The plane was slightly delayed, so we waited until the signal to head over to the flight.  Just before it got there, a siren sounded at the airport, signalling that the plane was on the way.   Great for just-in-time airport arrivals!  We got there pretty close to the time to leave, so they rushed us through security to get on the plane.  No pat-downs or bag checks this time - apparently it was enough for my guide to tell them that we had nothing bad in our luggage! 

Had a nice breakfast with Keisha, and then set out to explore the Thamel area of Kathmandu a little more thoroughly.  Wandered the streets and spent a bunch of time in internet cafes.  I was a little beat still from the trek, so this was a down day.

Stopped into a steakhouse that was recommended by the Indian guy, and had a fabulous dinner!  Two filets (~1 1/2" thick and 3" in diameter) plus grilled mushrooms, onions, chips and veggies, and a coke to drink, for ~$5 including tip!  Can't beat that! Especially since it was perfectly cooked!  Forget Morton's...

Wandering the streets in Kathmandu is actually not that big of an ordeal, since the touting and begging is really not too heavy compared to other Asian cities.  They tend to ask once and then leave you alone, and there are much fewer than in other places.  Plus, the streets are often filled with nice smells of incense, etc. so it is a pretty pleasing experience.

Probably the highlight of the day though, was the shower in the hotel.  First real shower in 10 days, so it was a heavenly experience!  On the trail it just made little sense to shower since there were no real facilities, and it was pretty expensive (relatively) to have hot water, so I skipped it for the whole trip.  Besides, I had no one to impress anyways! :)
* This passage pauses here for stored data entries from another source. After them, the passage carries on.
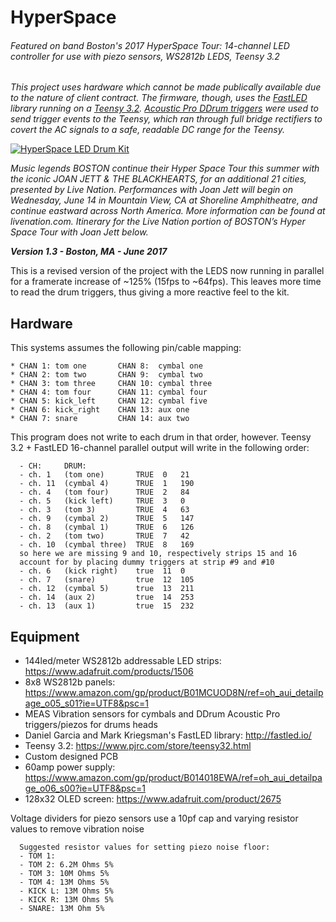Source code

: # HyperSpace
###### Featured on band Boston's 2017 HyperSpace Tour: 14-channel LED controller for use with piezo sensors, WS2812b LEDS, Teensy 3.2

*This project uses hardware which cannot be made publically available due to the nature of client contract. The firmware, though, uses the <a href='https://github.com/FastLED/FastLED'>FastLED</a> library running on a <a href='https://www.pjrc.com/store/teensy32.html'>Teensy 3.2</a>. <a href='http://www.ddrum.com/query?upc=834035000328'>Acoustic Pro DDrum triggers</a> were used to send trigger events to the Teensy, which ran through full bridge rectifiers to covert the AC signals to a safe, readable DC range for the Teensy.*

[![HyperSpace LED Drum Kit](https://img.youtube.com/vi/aQiT6eR48F4/0.jpg)](https://www.youtube.com/watch?v=aQiT6eR48F4)

  *Music legends BOSTON continue their Hyper Space Tour this summer
  with the iconic JOAN JETT & THE BLACKHEARTS, for an additional 21 cities,
  presented by Live Nation. Performances with Joan Jett will begin on Wednesday,
  June 14 in Mountain View, CA at Shoreline Amphitheatre, and continue eastward
  across North America. More information can be found at livenation.com. Itinerary
  for the Live Nation portion of BOSTON’s Hyper Space Tour with Joan Jett below.*
          
  ***Version 1.3 - Boston, MA - June 2017***
  
  This is a revised version of the project with the LEDS now running in parallel
  for a framerate increase of ~125% (15fps to ~64fps). This leaves more time
  to read the drum triggers, thus giving a more reactive feel to the kit.
  
## Hardware
  This systems assumes the following pin/cable mapping:
  ```
  * CHAN 1: tom one       CHAN 8:  cymbal one
  * CHAN 2: tom two       CHAN 9:  cymbal two
  * CHAN 3: tom three     CHAN 10: cymbal three
  * CHAN 4: tom four      CHAN 11: cymbal four
  * CHAN 5: kick_left     CHAN 12: cymbal five
  * CHAN 6: kick_right    CHAN 13: aux one
  * CHAN 7: snare         CHAN 14: aux two
  ```

  This program does not write to each drum in that order, however.
  Teensy 3.2 + FastLED 16-channel parallel output will write
  in the following order:

```
  - CH:     DRUM:
  - ch. 1   (tom one)       TRUE  0   21
  - ch. 11  (cymbal 4)      TRUE  1   190
  - ch. 4   (tom four)      TRUE  2   84
  - ch. 5   (kick left)     TRUE  3   0
  - ch. 3   (tom 3)         TRUE  4   63
  - ch. 9   (cymbal 2)      TRUE  5   147
  - ch. 8   (cymbal 1)      TRUE  6   126
  - ch. 2   (tom two)       TRUE  7   42
  - ch. 10  (cymbal three)  TRUE  8   169
  so here we are missing 9 and 10, respectively strips 15 and 16
  account for by placing dummy triggers at strip #9 and #10
  - ch. 6   (kick right)    true  11  0
  - ch. 7   (snare)         true  12  105
  - ch. 12  (cymbal 5)      true  13  211
  - ch. 14  (aux 2)         true  14  253
  - ch. 13  (aux 1)         true  15  232
```

## Equipment
  * 144led/meter WS2812b addressable LED strips: https://www.adafruit.com/products/1506
  * 8x8 WS2812b panels: https://www.amazon.com/gp/product/B01MCUOD8N/ref=oh_aui_detailpage_o05_s01?ie=UTF8&psc=1
  * MEAS Vibration sensors  for cymbals and DDrum Acoustic Pro triggers/piezos for drums heads
  * Daniel Garcia and Mark Kriegsman's FastLED library: http://fastled.io/
  * Teensy 3.2: https://www.pjrc.com/store/teensy32.html
  * Custom designed PCB
  * 60amp power supply: https://www.amazon.com/gp/product/B014018EWA/ref=oh_aui_detailpage_o06_s00?ie=UTF8&psc=1
  * 128x32 OLED screen: https://www.adafruit.com/product/2675

  Voltage dividers for piezo sensors use a 10pf cap and varying resistor values to remove vibration noise
```
  Suggested resistor values for setting piezo noise floor:
  - TOM 1:
  - TOM 2: 6.2M Ohms 5%
  - TOM 3: 10M Ohms 5%
  - TOM 4: 13M Ohms 5% 
  - KICK L: 13M Ohms 5%
  - KICK R: 13M Ohms 5%
  - SNARE: 13M Ohm 5%
  ```
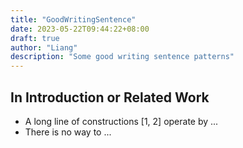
 ```yaml
---
title: "GoodWritingSentence"
date: 2023-05-22T09:44:22+08:00
draft: true
author: "Liang"
description: "Some good writing sentence patterns"
---
```


## In Introduction or Related Work

- A long line of constructions [1, 2] operate by ...
- There is no way to ...

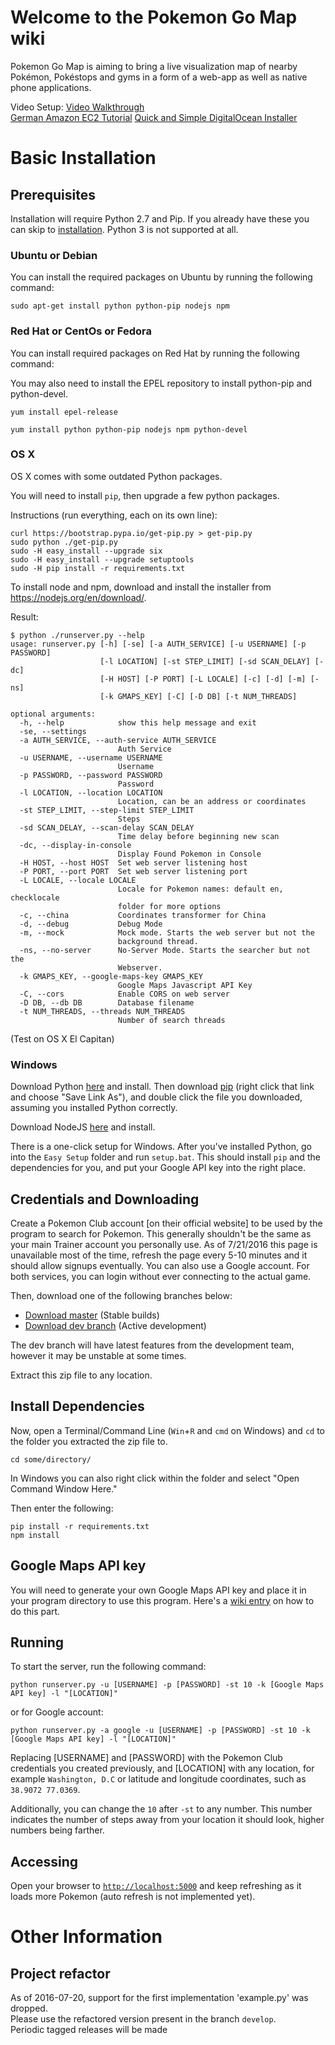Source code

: # Welcome to the Pokemon Go Map wiki

Pokemon Go Map is aiming to bring a live visualization map of nearby Pokémon, Pokéstops and gyms in a form of a web-app as well as native phone applications.

Video Setup: 
[Video Walkthrough](https://www.youtube.com/watch?v=RJKAulPCkRI)  
[German Amazon EC2 Tutorial](https://www.youtube.com/watch?v=FxcVGrszl3I)
[Quick and Simple DigitalOcean Installer](https://github.com/AHAAAAAAA/PokemonGo-Map/wiki/DigitalOcean-Deployment)

# Basic Installation

## Prerequisites

Installation will require Python 2.7 and Pip. If you already have these you can skip to [installation](#install-dependencies). Python 3 is not supported at all.

### Ubuntu or Debian

You can install the required packages on Ubuntu by running the following command:

```
sudo apt-get install python python-pip nodejs npm
```

### Red Hat or CentOs or Fedora

You can install required packages on Red Hat by running the following command:

You may also need to install the EPEL repository to install python-pip and python-devel.
```
yum install epel-release
```

```
yum install python python-pip nodejs npm python-devel
```

### OS X

OS X comes with some outdated Python packages.

You will need to install `pip`, then upgrade a few python packages. 

Instructions (run everything, each on its own line):

```
curl https://bootstrap.pypa.io/get-pip.py > get-pip.py
sudo python ./get-pip.py
sudo -H easy_install --upgrade six
sudo -H easy_install --upgrade setuptools
sudo -H pip install -r requirements.txt
```

To install node and npm, download and install the installer from https://nodejs.org/en/download/.

Result:

```
$ python ./runserver.py --help
usage: runserver.py [-h] [-se] [-a AUTH_SERVICE] [-u USERNAME] [-p PASSWORD]
                    [-l LOCATION] [-st STEP_LIMIT] [-sd SCAN_DELAY] [-dc]
                    [-H HOST] [-P PORT] [-L LOCALE] [-c] [-d] [-m] [-ns]
                    [-k GMAPS_KEY] [-C] [-D DB] [-t NUM_THREADS]

optional arguments:
  -h, --help            show this help message and exit
  -se, --settings
  -a AUTH_SERVICE, --auth-service AUTH_SERVICE
                        Auth Service
  -u USERNAME, --username USERNAME
                        Username
  -p PASSWORD, --password PASSWORD
                        Password
  -l LOCATION, --location LOCATION
                        Location, can be an address or coordinates
  -st STEP_LIMIT, --step-limit STEP_LIMIT
                        Steps
  -sd SCAN_DELAY, --scan-delay SCAN_DELAY
                        Time delay before beginning new scan
  -dc, --display-in-console
                        Display Found Pokemon in Console
  -H HOST, --host HOST  Set web server listening host
  -P PORT, --port PORT  Set web server listening port
  -L LOCALE, --locale LOCALE
                        Locale for Pokemon names: default en, checklocale
                        folder for more options
  -c, --china           Coordinates transformer for China
  -d, --debug           Debug Mode
  -m, --mock            Mock mode. Starts the web server but not the
                        background thread.
  -ns, --no-server      No-Server Mode. Starts the searcher but not the
                        Webserver.
  -k GMAPS_KEY, --google-maps-key GMAPS_KEY
                        Google Maps Javascript API Key
  -C, --cors            Enable CORS on web server
  -D DB, --db DB        Database filename
  -t NUM_THREADS, --threads NUM_THREADS
                        Number of search threads
```
(Test on OS X El Capitan)

### Windows

Download Python [here](https://www.python.org/ftp/python/2.7.12/python-2.7.12.amd64.msi) and install. Then download [pip](https://bootstrap.pypa.io/get-pip.py) (right click that link and choose "Save Link As"), and double click the file you downloaded, assuming you installed Python correctly.

Download NodeJS [here](https://nodejs.org/en/download/) and install.

There is a one-click setup for Windows. After you've installed Python, go into the `Easy Setup` folder and run `setup.bat`. This should install `pip` and the dependencies for you, and put your Google API key into the right place.

## Credentials and Downloading

Create a Pokemon Club account [on their official website] to be used by the program to search for Pokemon. This generally shouldn't be the same as your main Trainer account you personally use. As of 7/21/2016 this page is unavailable most of the time, refresh the page every 5-10 minutes and it should allow signups eventually.
You can also use a Google account. For both services, you can login without ever connecting to the actual game. 

Then, download one of the following branches below:

- [Download master](https://github.com/AHAAAAAAA/PokemonGo-Map/archive/master.zip) (Stable builds)
- [Download dev branch](https://github.com/AHAAAAAAA/PokemonGo-Map/archive/develop.zip) (Active development)

The dev branch will have latest features from the development team, however it may be unstable at some times.

Extract this zip file to any location.

## Install Dependencies

Now, open a Terminal/Command Line (`Win`+`R` and `cmd` on Windows) and `cd` to the folder you extracted the zip file to.

```
cd some/directory/
```

In Windows you can also right click within the folder and select "Open Command Window Here."

Then enter the following:

```
pip install -r requirements.txt
npm install
```
## Google Maps API key

You will need to generate your own Google Maps API key and place it in your program directory to use this program. Here's a [wiki entry](https://github.com/AHAAAAAAA/PokemonGo-Map/wiki/Google-Maps-API:-a-brief-guide-to-your-own-key) on how to do this part.

## Running

To start the server, run the following command:

```
python runserver.py -u [USERNAME] -p [PASSWORD] -st 10 -k [Google Maps API key] -l "[LOCATION]"
```

or for Google account:

```
python runserver.py -a google -u [USERNAME] -p [PASSWORD] -st 10 -k [Google Maps API key] -l "[LOCATION]" 
```

Replacing [USERNAME] and [PASSWORD] with the Pokemon Club credentials you created previously, and [LOCATION] with any location, for example `Washington, D.C` or latitude and longitude coordinates, such as `38.9072 77.0369`.

Additionally, you can change the `10` after `-st` to any number. This number indicates the number of steps away from your location it should look, higher numbers being farther.

## Accessing

Open your browser to [`http://localhost:5000`](http://localhost:5000) and keep refreshing as it loads more Pokemon (auto refresh is not implemented yet).

# Other Information

## Project refactor
As of 2016-07-20, support for the first implementation 'example.py' was dropped.<br/>
Please use the refactored version present in the branch `develop`. <br/>
Periodic tagged releases will be made
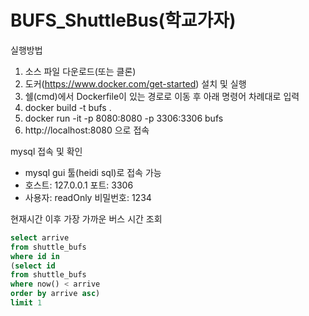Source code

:# BUFS_ShuttleBus(학교가자)


실행방법
1. 소스 파일 다운로드(또는 클론)
2. 도커(https://www.docker.com/get-started) 설치 및 실행
3. 쉘(cmd)에서 Dockerfile이 있는 경로로 이동 후 아래 명령어 차례대로 입력
4. docker build -t bufs .
5. docker run -it -p 8080:8080 -p 3306:3306 bufs
6. http://localhost:8080 으로 접속
   
mysql 접속 및 확인
- mysql gui 툴(heidi sql)로 접속 가능
- 호스트: 127.0.0.1 포트: 3306
- 사용자: readOnly 비밀번호: 1234   
   
현재시간 이후 가장 가까운 버스 시간 조회   
```sql
select arrive   
from shuttle_bufs   
where id in   
(select id   
from shuttle_bufs   
where now() < arrive   
order by arrive asc)   
limit 1   
```
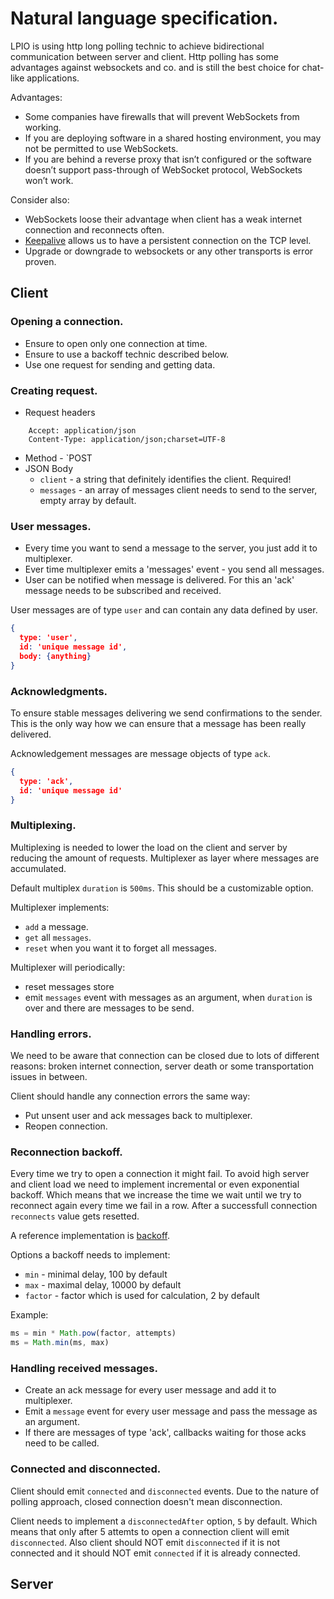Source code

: # Natural language specification.

LPIO is using http long polling technic to achieve bidirectional communication between server and client. Http polling has some advantages against websockets and co. and is still the best choice for chat-like applications.

Advantages:
- Some companies have firewalls that will prevent WebSockets from working.
- If you are deploying software in a shared hosting environment, you may not be permitted to use WebSockets.
- If you are behind a reverse proxy that isn’t configured or the software doesn’t support pass-through of WebSocket protocol, WebSockets won’t work.

Consider also:
- WebSockets loose their advantage when client has a weak internet connection and reconnects often.
- [Keepalive](https://en.wikipedia.org/wiki/Keepalive) allows us to have a persistent connection on the TCP level.
- Upgrade or downgrade to websockets or any other transports is error proven.

## Client

### Opening a connection.

- Ensure to open only one connection at time.
- Ensure to use a backoff technic described below.
- Use one request for sending and getting data.

### Creating request.

- Request headers
```
    Accept: application/json
    Content-Type: application/json;charset=UTF-8
```
- Method - `POST
- JSON Body
    - `client` - a string that definitely identifies the client. Required!
    - `messages` - an array of messages client needs to send to the server, empty array by default.

### User messages.

- Every time you want to send a message to the server, you just add it to multiplexer.
- Ever time multiplexer emits a 'messages' event - you send all messages.
- User can be notified when message is delivered. For this an 'ack' message needs to be subscribed and received.

User messages are of type `user` and can contain any data defined by user.

```json
{
  type: 'user',
  id: 'unique message id',
  body: {anything}
}
```

### Acknowledgments.

To ensure stable messages delivering we send confirmations to the sender. This is the only way how we can ensure that a message has been really delivered.

Acknowledgement messages are message objects of type `ack`.

```json
{
  type: 'ack',
  id: 'unique message id'
}
```

### Multiplexing.

Multiplexing is needed to lower the load on the client and server by reducing the amount of requests. Multiplexer as layer where messages are accumulated.

Default multiplex `duration` is `500ms`. This should be a customizable option.

Multiplexer implements:
- `add` a message.
- `get` all `messages`.
- `reset` when you want it to forget all messages.

Multiplexer will periodically:
- reset messages store
- emit `messages` event with messages as an argument, when `duration` is over and there are messages to be send.

### Handling errors.

We need to be aware that connection can be closed due to lots of different reasons: broken internet connection, server death or some transportation issues in between.

Client should handle any connection errors the same way:

- Put unsent user and ack messages back to multiplexer.
- Reopen connection.

### Reconnection backoff.

Every time we try to open a connection it might fail. To avoid high server and client load we need to implement incremental or even exponential backoff. Which means that we increase the time we wait until we try to reconnect again every time we fail in a row. After a successfull connection `reconnects` value gets resetted.

A reference implementation is [backoff](https://github.com/mokesmokes/backo2).

Options a backoff needs to implement:
- `min` - minimal delay, 100 by default
- `max` - maximal delay, 10000 by default
- `factor` - factor which is used for calculation, 2 by default

Example:

```js
ms = min * Math.pow(factor, attempts)
ms = Math.min(ms, max)
```

### Handling received messages.

- Create an ack message for every user message and add it to multiplexer.
- Emit a `message` event for every user message and pass the message as an argument.
- If there are messages of type 'ack', callbacks waiting for those acks need to be called.

### Connected and disconnected.

Client should emit `connected` and `disconnected` events. Due to the nature of polling approach, closed connection doesn't mean disconnection.

Client needs to implement a `disconnectedAfter` option, `5` by default. Which means that only after 5 attemts to open a connection client will emit `disconnected`. Also client should NOT emit `disconnected` if it is not connected and it should NOT emit `connected` if it is already connected.

## Server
The following day I spent sight-seeing at a few of the numerous temples in the city.  Went first to Boudha to see the largest stupa in Nepal.  Very famous here, and people come regularly to circumabulate (walk around) the stupa.  They walk in a clockwise direction around the shrine in order to get good luck.  It is a pretty large structure, surrounded by small shops all around the exterior (mostly selling tourist goods of course!), and also small monasteries.  Really quite a serene setting despite the tourist trap stores.

(Still under construction)


Comments or Questions for the Author

hikergal says:

I really enjoyed your blog. we are going to Nepal in Oct 2007, to do a trek in teh everest region..10 days..fly to lukla, nanche, tengboche and a few otehr towns..not going to base camp as we don't want to risk problems with the altitude. i have some quesions for you. can you e-mail me at jekoppboca@aol.com?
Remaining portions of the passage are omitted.